Information shown —
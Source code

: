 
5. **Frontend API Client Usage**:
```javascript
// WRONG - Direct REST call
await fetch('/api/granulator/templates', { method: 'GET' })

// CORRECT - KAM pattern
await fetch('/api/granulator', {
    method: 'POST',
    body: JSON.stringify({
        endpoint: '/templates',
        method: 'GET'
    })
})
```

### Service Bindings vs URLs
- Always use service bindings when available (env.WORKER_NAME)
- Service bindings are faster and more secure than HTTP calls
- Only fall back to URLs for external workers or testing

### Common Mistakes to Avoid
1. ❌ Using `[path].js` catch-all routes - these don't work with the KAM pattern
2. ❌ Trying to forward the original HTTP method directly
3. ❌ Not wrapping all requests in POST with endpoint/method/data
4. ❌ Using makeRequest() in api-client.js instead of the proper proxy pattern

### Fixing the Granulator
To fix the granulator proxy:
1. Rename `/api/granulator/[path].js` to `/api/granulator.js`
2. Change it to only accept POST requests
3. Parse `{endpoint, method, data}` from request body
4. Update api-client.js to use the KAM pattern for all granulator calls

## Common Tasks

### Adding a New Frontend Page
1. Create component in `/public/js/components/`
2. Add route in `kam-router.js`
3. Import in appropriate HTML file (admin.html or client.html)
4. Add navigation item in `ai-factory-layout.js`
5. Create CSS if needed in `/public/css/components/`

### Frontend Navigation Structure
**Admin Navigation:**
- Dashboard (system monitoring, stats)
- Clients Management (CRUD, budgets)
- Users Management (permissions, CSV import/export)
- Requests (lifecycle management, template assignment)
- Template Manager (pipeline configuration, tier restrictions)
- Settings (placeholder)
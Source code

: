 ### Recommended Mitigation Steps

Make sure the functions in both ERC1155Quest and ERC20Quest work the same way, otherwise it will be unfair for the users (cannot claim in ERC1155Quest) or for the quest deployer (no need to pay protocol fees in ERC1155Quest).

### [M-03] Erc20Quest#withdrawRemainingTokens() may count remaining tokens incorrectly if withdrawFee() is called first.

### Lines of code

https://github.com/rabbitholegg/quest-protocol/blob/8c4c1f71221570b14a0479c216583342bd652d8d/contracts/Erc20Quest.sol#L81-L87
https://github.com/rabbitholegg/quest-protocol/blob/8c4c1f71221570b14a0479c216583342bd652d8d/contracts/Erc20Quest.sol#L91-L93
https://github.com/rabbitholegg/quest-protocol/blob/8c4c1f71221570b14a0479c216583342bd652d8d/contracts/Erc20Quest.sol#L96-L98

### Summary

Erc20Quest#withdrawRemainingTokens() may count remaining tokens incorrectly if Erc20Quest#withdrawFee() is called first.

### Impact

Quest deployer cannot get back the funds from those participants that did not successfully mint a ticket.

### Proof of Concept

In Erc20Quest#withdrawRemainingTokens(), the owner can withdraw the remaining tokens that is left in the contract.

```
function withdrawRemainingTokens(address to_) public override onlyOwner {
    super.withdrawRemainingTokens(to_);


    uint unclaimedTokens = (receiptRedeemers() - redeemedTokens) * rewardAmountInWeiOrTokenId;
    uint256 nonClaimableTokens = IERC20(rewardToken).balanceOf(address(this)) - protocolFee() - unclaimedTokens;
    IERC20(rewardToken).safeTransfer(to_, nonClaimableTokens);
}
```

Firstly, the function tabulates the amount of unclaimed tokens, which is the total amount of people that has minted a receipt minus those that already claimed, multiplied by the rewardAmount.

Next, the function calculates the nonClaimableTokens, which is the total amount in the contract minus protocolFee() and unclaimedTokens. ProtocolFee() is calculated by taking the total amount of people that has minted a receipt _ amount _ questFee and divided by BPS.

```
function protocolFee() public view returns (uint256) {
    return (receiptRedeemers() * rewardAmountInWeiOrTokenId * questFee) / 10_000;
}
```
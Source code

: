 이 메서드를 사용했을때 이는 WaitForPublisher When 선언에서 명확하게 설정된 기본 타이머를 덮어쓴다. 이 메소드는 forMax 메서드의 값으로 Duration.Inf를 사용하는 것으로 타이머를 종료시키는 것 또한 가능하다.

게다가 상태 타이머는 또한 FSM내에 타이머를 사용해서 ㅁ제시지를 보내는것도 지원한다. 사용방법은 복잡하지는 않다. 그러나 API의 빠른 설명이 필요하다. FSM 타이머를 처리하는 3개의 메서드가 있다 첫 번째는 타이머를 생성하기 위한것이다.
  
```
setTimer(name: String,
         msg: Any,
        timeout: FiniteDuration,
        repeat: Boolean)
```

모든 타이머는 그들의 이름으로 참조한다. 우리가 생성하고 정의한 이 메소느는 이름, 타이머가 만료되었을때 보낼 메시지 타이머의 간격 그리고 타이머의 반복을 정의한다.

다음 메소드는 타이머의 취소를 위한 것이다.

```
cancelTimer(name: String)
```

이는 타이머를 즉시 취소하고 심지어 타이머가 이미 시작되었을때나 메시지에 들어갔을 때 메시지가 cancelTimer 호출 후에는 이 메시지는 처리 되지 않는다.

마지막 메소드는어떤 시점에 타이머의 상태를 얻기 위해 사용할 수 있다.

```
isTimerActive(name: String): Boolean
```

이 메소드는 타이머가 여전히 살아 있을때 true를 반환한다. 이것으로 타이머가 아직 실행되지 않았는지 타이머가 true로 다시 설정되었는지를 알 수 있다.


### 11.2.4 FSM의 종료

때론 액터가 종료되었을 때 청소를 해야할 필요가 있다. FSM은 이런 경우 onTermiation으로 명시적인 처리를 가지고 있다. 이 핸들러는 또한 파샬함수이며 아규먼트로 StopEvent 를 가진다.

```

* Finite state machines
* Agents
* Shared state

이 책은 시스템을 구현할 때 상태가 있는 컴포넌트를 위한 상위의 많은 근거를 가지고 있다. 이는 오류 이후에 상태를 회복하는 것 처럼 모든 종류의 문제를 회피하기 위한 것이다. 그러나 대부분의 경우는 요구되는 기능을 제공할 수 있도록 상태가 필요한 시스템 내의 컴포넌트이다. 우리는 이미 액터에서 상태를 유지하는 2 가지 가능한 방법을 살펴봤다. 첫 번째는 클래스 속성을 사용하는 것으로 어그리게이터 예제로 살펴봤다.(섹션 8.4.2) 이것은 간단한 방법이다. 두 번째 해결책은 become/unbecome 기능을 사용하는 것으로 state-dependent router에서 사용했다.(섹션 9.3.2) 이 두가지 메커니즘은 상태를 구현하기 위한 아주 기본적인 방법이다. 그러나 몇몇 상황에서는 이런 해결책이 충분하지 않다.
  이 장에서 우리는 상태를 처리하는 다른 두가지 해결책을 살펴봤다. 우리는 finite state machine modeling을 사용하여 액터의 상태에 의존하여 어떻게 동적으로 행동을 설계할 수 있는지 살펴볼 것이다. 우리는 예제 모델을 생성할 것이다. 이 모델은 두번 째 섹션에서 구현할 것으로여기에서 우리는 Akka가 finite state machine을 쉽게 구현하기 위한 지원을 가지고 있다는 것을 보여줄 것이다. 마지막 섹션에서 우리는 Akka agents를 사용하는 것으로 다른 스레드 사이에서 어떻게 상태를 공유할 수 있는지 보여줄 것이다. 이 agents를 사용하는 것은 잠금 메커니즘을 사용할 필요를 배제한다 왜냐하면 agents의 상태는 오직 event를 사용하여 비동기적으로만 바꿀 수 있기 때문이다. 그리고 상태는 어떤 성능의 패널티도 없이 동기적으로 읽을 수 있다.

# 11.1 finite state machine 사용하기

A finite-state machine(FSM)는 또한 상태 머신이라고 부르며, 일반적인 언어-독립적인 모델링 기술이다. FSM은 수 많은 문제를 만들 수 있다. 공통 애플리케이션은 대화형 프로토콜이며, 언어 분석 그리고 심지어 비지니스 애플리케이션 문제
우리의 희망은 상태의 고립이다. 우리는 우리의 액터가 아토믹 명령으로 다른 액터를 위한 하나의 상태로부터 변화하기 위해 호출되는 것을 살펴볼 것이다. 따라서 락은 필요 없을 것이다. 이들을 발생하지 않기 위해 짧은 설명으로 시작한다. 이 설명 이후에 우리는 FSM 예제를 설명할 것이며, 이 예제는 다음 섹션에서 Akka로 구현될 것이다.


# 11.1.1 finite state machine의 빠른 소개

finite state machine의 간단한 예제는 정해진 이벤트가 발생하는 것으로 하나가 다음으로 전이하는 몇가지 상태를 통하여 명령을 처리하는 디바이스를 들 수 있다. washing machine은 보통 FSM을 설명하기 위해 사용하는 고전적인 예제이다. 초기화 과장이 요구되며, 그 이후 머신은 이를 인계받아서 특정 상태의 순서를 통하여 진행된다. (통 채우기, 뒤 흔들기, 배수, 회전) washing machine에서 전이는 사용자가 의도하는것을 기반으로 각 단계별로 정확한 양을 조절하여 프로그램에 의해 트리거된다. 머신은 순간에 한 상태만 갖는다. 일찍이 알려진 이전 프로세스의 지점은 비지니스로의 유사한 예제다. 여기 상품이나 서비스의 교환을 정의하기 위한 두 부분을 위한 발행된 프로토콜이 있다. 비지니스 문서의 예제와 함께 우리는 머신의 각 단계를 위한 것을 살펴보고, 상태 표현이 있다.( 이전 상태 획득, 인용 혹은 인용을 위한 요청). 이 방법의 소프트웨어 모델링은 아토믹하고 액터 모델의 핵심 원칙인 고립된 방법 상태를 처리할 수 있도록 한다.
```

Task details —
The answer must be every line from the records above that contains "타이머가".

Solution below —
모든 타이머는 그들의 이름으로 참조한다. 우리가 생성하고 정의한 이 메소느는 이름, 타이머가 만료되었을때 보낼 메시지 타이머의 간격 그리고 타이머의 반복을 정의한다.
이는 타이머를 즉시 취소하고 심지어 타이머가 이미 시작되었을때나 메시지에 들어갔을 때 메시지가 cancelTimer 호출 후에는 이 메시지는 처리 되지 않는다.
이 메소드는 타이머가 여전히 살아 있을때 true를 반환한다. 이것으로 타이머가 아직 실행되지 않았는지 타이머가 true로 다시 설정되었는지를 알 수 있다.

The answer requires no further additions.